A 56-year-old woman who suffered from headache and vomiting was admitted as an emergent case. The sudden onset of severe pain in the occipital area started 2 weeks before admission and got worse over 2 days. On arriving, the patient was alert and oriented. She had a history of uncontrolled hypertension, and her presenting blood pressure was 170/90 mm Hg. Intravenous hydralazine to lower blood pressure was administered. When the patient was referred for neurological opinion, she denied photophobia, sensory change or motor weakness. A further evaluation was notable for a normal neurologic examination including cranial nerves and no neck stiffness. No abnormality of ocular motility was observed. The laboratory results for coagulation profiles and tumor markers were within normal limits.
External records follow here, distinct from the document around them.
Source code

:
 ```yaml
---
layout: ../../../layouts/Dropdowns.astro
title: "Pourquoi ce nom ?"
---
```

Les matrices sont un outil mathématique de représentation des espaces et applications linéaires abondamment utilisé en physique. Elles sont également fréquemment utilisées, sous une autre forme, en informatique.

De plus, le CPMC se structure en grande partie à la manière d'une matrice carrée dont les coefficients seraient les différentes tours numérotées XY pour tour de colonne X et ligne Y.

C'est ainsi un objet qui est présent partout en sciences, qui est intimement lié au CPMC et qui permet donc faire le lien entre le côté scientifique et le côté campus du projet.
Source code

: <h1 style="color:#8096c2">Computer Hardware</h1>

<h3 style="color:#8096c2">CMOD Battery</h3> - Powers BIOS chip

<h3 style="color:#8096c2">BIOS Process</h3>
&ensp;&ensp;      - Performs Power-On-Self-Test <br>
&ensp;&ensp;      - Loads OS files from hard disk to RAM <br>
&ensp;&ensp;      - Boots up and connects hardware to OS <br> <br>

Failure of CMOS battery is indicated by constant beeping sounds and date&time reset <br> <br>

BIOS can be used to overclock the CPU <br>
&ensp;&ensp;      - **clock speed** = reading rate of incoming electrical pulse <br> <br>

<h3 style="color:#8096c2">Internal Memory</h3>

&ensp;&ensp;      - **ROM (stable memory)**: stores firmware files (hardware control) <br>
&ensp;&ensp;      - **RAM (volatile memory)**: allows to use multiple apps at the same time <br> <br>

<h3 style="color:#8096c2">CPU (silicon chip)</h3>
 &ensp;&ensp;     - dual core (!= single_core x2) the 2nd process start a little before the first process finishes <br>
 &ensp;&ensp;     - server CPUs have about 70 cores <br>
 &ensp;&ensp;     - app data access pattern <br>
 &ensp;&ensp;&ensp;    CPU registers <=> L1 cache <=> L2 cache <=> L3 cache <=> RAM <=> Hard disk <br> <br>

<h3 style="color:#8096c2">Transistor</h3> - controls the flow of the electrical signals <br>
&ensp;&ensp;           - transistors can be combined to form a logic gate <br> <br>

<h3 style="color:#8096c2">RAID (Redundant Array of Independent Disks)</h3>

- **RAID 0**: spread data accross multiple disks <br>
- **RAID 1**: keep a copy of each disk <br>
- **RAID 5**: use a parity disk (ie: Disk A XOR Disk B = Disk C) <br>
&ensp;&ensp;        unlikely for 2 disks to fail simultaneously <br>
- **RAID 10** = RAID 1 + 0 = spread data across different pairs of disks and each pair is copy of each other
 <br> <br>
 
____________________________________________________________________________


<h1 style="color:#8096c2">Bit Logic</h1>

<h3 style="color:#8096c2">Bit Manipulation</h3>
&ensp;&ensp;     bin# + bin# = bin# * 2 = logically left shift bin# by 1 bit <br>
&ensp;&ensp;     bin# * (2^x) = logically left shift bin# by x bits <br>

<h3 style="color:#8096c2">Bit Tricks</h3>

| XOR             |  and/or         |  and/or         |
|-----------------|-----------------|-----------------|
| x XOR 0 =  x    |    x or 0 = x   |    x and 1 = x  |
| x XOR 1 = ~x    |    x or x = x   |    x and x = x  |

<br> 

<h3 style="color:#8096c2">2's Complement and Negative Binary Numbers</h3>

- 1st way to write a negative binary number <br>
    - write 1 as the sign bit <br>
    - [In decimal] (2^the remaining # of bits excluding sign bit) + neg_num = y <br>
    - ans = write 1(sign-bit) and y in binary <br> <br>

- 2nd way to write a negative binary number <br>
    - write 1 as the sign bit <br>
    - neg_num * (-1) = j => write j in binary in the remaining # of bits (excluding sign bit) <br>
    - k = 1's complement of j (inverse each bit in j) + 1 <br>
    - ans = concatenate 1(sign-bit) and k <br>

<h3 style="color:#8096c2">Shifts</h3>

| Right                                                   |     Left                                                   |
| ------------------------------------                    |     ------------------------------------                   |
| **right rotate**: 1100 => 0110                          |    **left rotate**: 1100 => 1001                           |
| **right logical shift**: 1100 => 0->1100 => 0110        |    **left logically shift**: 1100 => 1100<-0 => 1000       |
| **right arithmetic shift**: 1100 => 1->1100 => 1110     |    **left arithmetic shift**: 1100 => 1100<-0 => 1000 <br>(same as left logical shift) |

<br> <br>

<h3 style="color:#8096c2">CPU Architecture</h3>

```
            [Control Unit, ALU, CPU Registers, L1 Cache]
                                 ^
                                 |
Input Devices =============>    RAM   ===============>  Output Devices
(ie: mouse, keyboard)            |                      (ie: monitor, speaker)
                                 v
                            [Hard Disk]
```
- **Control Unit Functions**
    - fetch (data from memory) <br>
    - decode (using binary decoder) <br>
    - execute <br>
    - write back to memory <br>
CT showed an 11 mm-sized, noncalcified, and faintly-enhancing mass in the pineal region without ventricular enlargement (Fig. 1). No abnormal finding in the cerebral vasculatures was detected on the reconstructed three-dimensional CT angiography. The pineal lesion appeared at MR images as ovoid, thin-walled, and well-defined cyst. The cyst was hypointense on T1-weighted and hyperintense on T2-weighted sequence. There was a blood-fluid interface within the cyst on gradient echo sequence (Fig. 2A–E). No tumor or vascular malformation in the pineal region was visualized on enhanced MR studies. An imaging diagnosis of intracystic hemorrhage of PC was made by staff neuroradiologists without the need for clinical information about patient's history and findings.
Since it was unlikely that the cyst would compress the cerebral aqueduct, the patient was scheduled for managing the PC apoplexy conservatively. Her symptoms had completely resolved with use of pain medication and antiemetic drugs. The patient was discharged home at the ninth day of hospitalization with normalized blood pressure. The close observation and regular follow-up with MRI were conducted. At the 6-month follow-up, MR scans revealed the stabilized cyst with resolution of blood products. No recurrent mass or other complication was detected on MR series taken 15 years later after the apoplexy (Fig. 2F). The patient was still clinically asymptomatic at the last outpatient visit.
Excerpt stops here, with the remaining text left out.